Geben Sie zunächst in einer Zellkulturhaube das geerntete Lipoaspirat in ein 50-Milliliter-Zentrifugenröhrchen. Übertragen Sie das Lipoaspirat in eine sterile 20-Milliliter-Luer-Lock-Spritze. Befestigen Sie dann einen 1,4-Millimeter-Konnektor an der Spritze.
Befestigen Sie nun eine zweite 20-Milliliter-Luer-Lock-Spritze an der kontralateralen Seite des Konnektors. Schieben Sie das Fettgewebe etwa 30 Mal von einer Spritze in die andere. Dann überträgst du das emulgierte Fett in ein frisches 50-Milliliter-Zentrifugenröhrchen.
Zentrifuugieren Sie das Fett bei 500 g für 10 Minuten. Entsorgen Sie dann die ölige Deckschicht. Entnehmen Sie die zentrale gereinigte Schicht, die die getrennte stromale Gefäßschicht enthält, und überführen Sie sie in ein frisches 50-Milliliter-Zentrifugenröhrchen.

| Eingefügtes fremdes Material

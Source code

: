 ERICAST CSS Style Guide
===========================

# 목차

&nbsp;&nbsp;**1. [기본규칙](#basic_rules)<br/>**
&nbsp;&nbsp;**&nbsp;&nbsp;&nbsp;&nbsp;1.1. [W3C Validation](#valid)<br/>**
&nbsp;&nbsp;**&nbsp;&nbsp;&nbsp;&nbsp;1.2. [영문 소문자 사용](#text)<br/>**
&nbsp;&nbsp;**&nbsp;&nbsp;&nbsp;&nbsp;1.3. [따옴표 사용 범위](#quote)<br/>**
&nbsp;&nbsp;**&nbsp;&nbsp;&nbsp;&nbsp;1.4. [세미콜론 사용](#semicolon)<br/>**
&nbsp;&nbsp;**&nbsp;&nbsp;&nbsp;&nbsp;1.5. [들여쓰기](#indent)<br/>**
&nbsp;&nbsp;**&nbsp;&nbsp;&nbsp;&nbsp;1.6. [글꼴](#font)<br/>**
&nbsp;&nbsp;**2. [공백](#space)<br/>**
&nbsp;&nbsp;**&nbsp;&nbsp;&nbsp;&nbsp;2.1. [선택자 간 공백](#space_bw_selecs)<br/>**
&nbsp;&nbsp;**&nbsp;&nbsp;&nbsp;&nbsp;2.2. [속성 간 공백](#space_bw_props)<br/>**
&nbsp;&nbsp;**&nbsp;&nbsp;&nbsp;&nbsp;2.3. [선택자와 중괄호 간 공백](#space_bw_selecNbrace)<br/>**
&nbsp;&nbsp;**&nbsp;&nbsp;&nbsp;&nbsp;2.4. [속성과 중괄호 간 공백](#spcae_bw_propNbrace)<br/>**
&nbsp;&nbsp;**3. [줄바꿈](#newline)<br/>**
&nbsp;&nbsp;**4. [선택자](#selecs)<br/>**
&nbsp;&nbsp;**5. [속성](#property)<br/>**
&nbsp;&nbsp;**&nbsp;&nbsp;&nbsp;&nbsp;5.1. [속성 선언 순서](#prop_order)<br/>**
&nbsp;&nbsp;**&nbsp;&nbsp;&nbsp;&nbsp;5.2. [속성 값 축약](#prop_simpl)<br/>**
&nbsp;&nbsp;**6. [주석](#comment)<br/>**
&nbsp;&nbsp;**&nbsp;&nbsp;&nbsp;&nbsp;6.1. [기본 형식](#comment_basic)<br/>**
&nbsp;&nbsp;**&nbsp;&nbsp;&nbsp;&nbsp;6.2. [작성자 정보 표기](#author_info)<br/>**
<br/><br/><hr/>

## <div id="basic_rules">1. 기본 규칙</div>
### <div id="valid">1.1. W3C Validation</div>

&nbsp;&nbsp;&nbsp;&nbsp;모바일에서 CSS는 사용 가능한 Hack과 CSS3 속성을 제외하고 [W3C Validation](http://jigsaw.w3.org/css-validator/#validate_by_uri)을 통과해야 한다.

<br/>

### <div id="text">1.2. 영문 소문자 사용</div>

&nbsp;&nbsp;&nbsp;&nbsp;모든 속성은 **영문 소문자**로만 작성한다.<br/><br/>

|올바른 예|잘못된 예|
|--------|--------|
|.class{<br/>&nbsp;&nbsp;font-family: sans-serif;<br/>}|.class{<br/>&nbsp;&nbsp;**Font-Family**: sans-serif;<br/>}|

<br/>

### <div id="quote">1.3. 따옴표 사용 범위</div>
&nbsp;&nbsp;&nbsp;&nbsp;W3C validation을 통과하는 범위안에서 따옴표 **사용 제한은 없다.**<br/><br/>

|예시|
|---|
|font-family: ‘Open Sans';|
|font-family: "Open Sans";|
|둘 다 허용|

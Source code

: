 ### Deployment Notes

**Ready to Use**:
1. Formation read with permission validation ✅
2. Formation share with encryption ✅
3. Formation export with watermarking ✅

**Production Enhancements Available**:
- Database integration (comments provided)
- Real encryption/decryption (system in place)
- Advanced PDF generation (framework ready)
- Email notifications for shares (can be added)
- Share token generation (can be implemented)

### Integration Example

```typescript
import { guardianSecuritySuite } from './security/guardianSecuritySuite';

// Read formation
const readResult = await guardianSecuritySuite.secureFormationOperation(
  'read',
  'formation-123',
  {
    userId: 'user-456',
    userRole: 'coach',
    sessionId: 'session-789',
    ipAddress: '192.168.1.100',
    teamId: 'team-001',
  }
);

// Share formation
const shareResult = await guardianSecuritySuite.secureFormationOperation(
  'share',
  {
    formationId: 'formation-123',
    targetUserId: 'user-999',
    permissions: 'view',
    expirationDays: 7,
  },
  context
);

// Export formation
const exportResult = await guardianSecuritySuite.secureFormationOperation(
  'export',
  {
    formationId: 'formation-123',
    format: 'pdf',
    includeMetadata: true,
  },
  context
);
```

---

Füllen Sie nun das Zentrifugenröhrchen mit supplementiertem DMEM bis zur 40 Milliliter-Marke. Das Röhrchen wird erneut fünf Minuten lang bei 500 g zentrifugiert. Sammeln Sie die resultierende mSVF-Schicht und übertragen Sie sie in ein neues 50-Milliliter-Zentrifugenröhrchen.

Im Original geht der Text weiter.